Wild Ice

By: Rachelle Vaughn


The only thing that caught JD’s attention was the name on the top of the page. “Teal Manor?”

“Yes. It’s not often you see a house with its own name, huh?”

It seemed kind of pretentious to him. “Did it used to be painted teal something?” he asked, looking at the beige painted stucco.

Joan consulted her notes and frowned. “I believe it’s named after the man who built the house.” In a flash, the bright smile was plastered back onto her face.

JD wondered if she smiled the same way at people who were looking at much less expensive homes. Probably not. This must be her million-dollar plus listing smile. Lucky me, JD thought.

Curiosity got the best of him and Mel climbed down from the vehicle to circle around the woman. His thick tail wagged so hard that it threatened to throw off his balance.

“Oh, I see you brought your dog,” Joan said nervously and sidestepped, nearly teetering over in the ridiculously high heels.

JD pretended to study the printout in his hand while Joan tried, rather unsuccessfully he observed, to pretend she wasn’t bothered by the big dog. She thwarted Mel’s boisterous advances and eventually the dog gave up. Mel didn’t seem too impressed by her anyway. He was still too sad. The Realtor wasn’t who he was expecting to see and he quickly lost interest. Disappointed, he plopped down on the gravel next to JD and rested his chin on his front paws. JD knew exactly how he felt.

“Well,” Joan said primly, grateful that the threat of the dog was over for now. She kept one eye on Mel and the other on JD. “There’s plenty of space out here to roam around.”

JD glanced up from the listing to survey the property surrounding the house. The wide open space would be good for Mel. He had a big enough backyard now at their house in Red Valley, but JD never took him for walks like he used to. He didn’t do any of the things he used to do. Everything was different now.

While JD admired the sprawling acreage, Joan launched into her spiel about the house and its impressive amenities. JD forced himself to pay attention.

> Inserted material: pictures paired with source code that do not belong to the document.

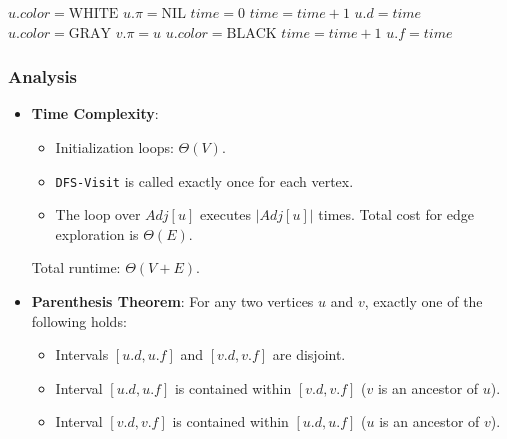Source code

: \documentclass[12pt]{article}
\theoremstyle{blueplain}
\theoremstyle{bluedef}
\theoremstyle{blueremark}
\begin{document}
\begin{algorithm}
    \caption{Depth-First Search}\label{alg:dfs}
    \begin{algorithmic}[1]
        \State $u.color = \text{WHITE}$
        \State $u.\pi = \text{NIL}$
        \EndFor
        \State $time = 0$
        \State {}
        \EndIf
        \EndFor
        \EndProcedure
        \Statex
        \State $time = time + 1$
        \State $u.d = time$
        \State $u.color = \text{GRAY}$
        \State $v.\pi = u$
        \State {}
        \EndIf
        \EndFor
        \State $u.color = \text{BLACK}$
        \State $time = time + 1$
        \State $u.f = time$
        \EndProcedure
    \end{algorithmic}
\end{algorithm}

\subsubsection{Analysis}
\begin{itemize}
    \item \textbf{Time Complexity}:
          \begin{itemize}
              \item Initialization loops: $\Theta(V)$.
              \item \texttt{DFS-Visit} is called exactly once for each vertex.
              \item The loop over $Adj[u]$ executes $|Adj[u]|$ times. Total cost for edge exploration is $\Theta(E)$.
          \end{itemize}
          Total runtime: $\Theta(V + E)$.
    \item \textbf{Parenthesis Theorem}: For any two vertices $u$ and $v$, exactly one of the following holds:
          \begin{itemize}
              \item Intervals $[u.d, u.f]$ and $[v.d, v.f]$ are disjoint.
              \item Interval $[u.d, u.f]$ is contained within $[v.d, v.f]$ ($v$ is an ancestor of $u$).
              \item Interval $[v.d, v.f]$ is contained within $[u.d, u.f]$ ($u$ is an ancestor of $v$).
          \end{itemize}
\end{itemize}
\end{document}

“The house was built by a man for his fiancé,” she mentioned with a twinkle in her eye. “Very romantic, don’t you think?”

JD didn’t care if it was built by Frank Lloyd Wright himself, he just wanted to put some miles between him and Red Valley.

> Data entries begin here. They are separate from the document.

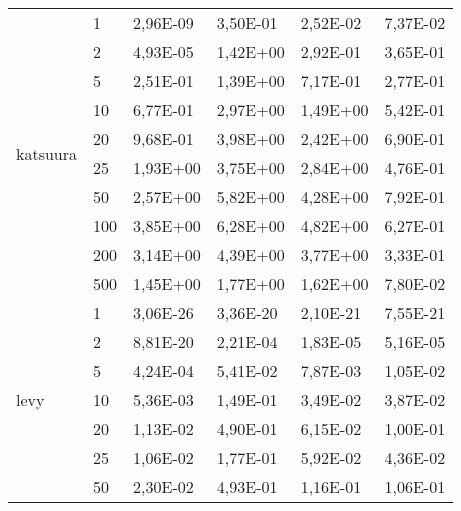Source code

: \begin{longtable}[c]{|m{3.5cm}|l|l|l|l|l|}
\multirow{10}{*}{katsuura}              & 1         & 2,96E-09   & 3,50E-01   & 2,52E-02   & 7,37E-02  \\ \cline{2-6} 
                                        & 2         & 4,93E-05   & 1,42E+00   & 2,92E-01   & 3,65E-01  \\ \cline{2-6} 
                                        & 5         & 2,51E-01   & 1,39E+00   & 7,17E-01   & 2,77E-01  \\ \cline{2-6} 
                                        & 10        & 6,77E-01   & 2,97E+00   & 1,49E+00   & 5,42E-01  \\ \cline{2-6} 
                                        & 20        & 9,68E-01   & 3,98E+00   & 2,42E+00   & 6,90E-01  \\ \cline{2-6} 
                                        & 25        & 1,93E+00   & 3,75E+00   & 2,84E+00   & 4,76E-01  \\ \cline{2-6} 
                                        & 50        & 2,57E+00   & 5,82E+00   & 4,28E+00   & 7,92E-01  \\ \cline{2-6} 
                                        & 100       & 3,85E+00   & 6,28E+00   & 4,82E+00   & 6,27E-01  \\ \cline{2-6} 
                                        & 200       & 3,14E+00   & 4,39E+00   & 3,77E+00   & 3,33E-01  \\ \cline{2-6} 
                                        & 500       & 1,45E+00   & 1,77E+00   & 1,62E+00   & 7,80E-02  \\ \hline
\multirow{10}{*}{levy}                  & 1         & 3,06E-26   & 3,36E-20   & 2,10E-21   & 7,55E-21  \\ \cline{2-6} 
                                        & 2         & 8,81E-20   & 2,21E-04   & 1,83E-05   & 5,16E-05  \\ \cline{2-6} 
                                        & 5         & 4,24E-04   & 5,41E-02   & 7,87E-03   & 1,05E-02  \\ \cline{2-6} 
                                        & 10        & 5,36E-03   & 1,49E-01   & 3,49E-02   & 3,87E-02  \\ \cline{2-6} 
                                        & 20        & 1,13E-02   & 4,90E-01   & 6,15E-02   & 1,00E-01  \\ \cline{2-6} 
                                        & 25        & 1,06E-02   & 1,77E-01   & 5,92E-02   & 4,36E-02  \\ \cline{2-6} 
                                        & 50        & 2,30E-02   & 4,93E-01   & 1,16E-01   & 1,06E-01  \\ \cline{2-6} 

\end{longtable}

“Are you married, Mr. Mason?” Joan asked with another bat of her eyelashes.

His marital status was none of her business. He dodged her question like the seasoned hockey player he was and closed the door to his vehicle with a slam. The sound startled her and she took a step back, her ankles wobbly as they balanced in the heels.

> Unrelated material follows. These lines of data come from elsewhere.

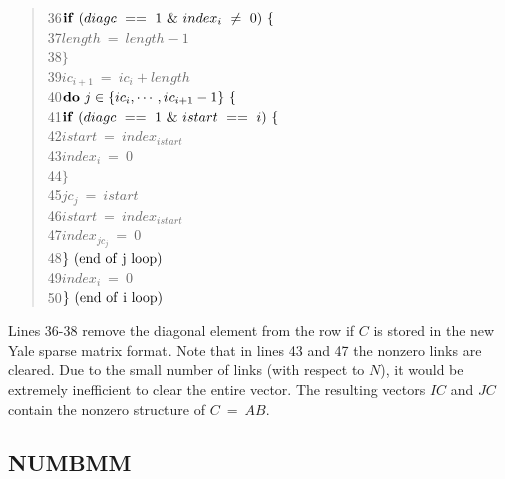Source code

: \begin{quote}
36\hspace*{ 8em}$     {\bf if}\ (diagc\ ==\ 1\ \&\ index_{i}\ \neq\ 0)\ \{ $ \\
37\hspace*{12em}$         length\ =\ length - 1 $ \\
38\hspace*{12em}$         \} $ \\
39\hspace*{ 8em}$     ic_{i+1}\ =\ ic_{i} + length $ \\
40\hspace*{ 8em}$     {\bf do}\ j\in\{ic_{i},\cdots,ic_{i+1}-1\}\ \{ $ \\
41\hspace*{12em}$         {\bf if}\ (diagc\ ==\ 1\ \&\ istart\ ==\ i)\ \{ $ \\
42\hspace*{16em}$             istart\ =\ index_{istart} $ \\
43\hspace*{16em}$             index_{i}\ =\ 0 $ \\
44\hspace*{16em}$             \} $ \\
45\hspace*{12em}$         jc_{j}\ =\ istart $ \\
46\hspace*{12em}$         istart\ =\ index_{istart} $ \\
47\hspace*{12em}$         index_{jc_{j}}\ =\ 0 $ \\
48\hspace*{12em}$         \}\ (\rm end\ of\ j\ loop)  $ \\
49\hspace*{ 8em}$     index_{i}\ =\ 0 $ \\
50\hspace*{ 8em}$     \}\ (\rm end\ of\ i\ loop) $
\end{quote}
Lines 36-38 remove the diagonal element from the row if $C$ is stored in the
new Yale sparse matrix format.  Note that in lines 43 and 47 the nonzero links
are cleared.  Due to the small number of links (with respect to $N$), it would
be extremely inefficient to clear the entire vector.  The resulting vectors
$IC$ and $JC$ contain the nonzero structure of \mbox{$C\ =\ AB$}.
 
\subsection{NUMBMM}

“How many bedrooms does this place have?” he asked dryly. The printout plainly said five, but JD needed to get her focus off of him and onto the business at hand. Surely she didn’t behave this way with everyone, practically throwing herself at every potential buyer. It must be because of the possible commission on a property of this size.

Joan’s coy smile faded and was quickly replaced by a professional one. “Five,” she answered. “Well, let’s go inside and take a look,” she said with a huff.

JD instructed Mel to stay and then he followed Joan up the stone path to the ornate front door. After fumbling with the lockbox, Joan finally opened the door and they both went inside.

“As you can see, the house has been vacant for some time now,” Joan said, leading him from the entryway into the foyer. “It does come fully furnished, which is quite a find considering the quality of the pieces.”

JD looked around and was pleasantly surprised by the interior. Even though no one lived here, every surface sparkled and was free of dust. The warm paint colors and dark toned furniture appealed to him and he liked how the decor was manly and not frilly or feminine. He was no expert, but some of the antique furniture looked like priceless heirlooms.

“Why are they selling the place?” he asked with genuine curiosity.

Joan pursed her lips and ran a manicured fingertip over a Victorian fainting couch. “When the owner passed away, the house went to his estate and the family decided to put it on the market,” she answered sadly. “It’s somewhat of a shame. A place like this should be passed on through the generations.”

JD shrugged. It was their loss.

“And there’s a fireplace in virtually every room,” Joan boasted. She looked at JD, waiting for him to respond, but he avoided eye contact and scanned the room. Joan pursed her lips and continued with the tour. “To the left is the living room and to the right is the formal dining room. As we move into the kitchen, you’ll notice the custom cherry wood cabinets, stainless steel appliances and granite countertops.”

The six-burner range and double oven seemed a little excessive to JD, but someone who entertained regularly would probably appreciate the extra details and appliances. Needless to say, he wouldn’t be doing any entertaining—now or in the foreseeable future.

He looked through the glass doors leading out onto the patio. There really wasn’t anyone around for miles. Just grasslands, birds, and a sky that stretched on forever. Beyond an empty field, a row of birch trees ran along what he assumed was the property line. Beyond the trees were acres of grasslands and mudflats. Flocks of geese swarmed the sky, their staggering numbers reminiscent of a horror film.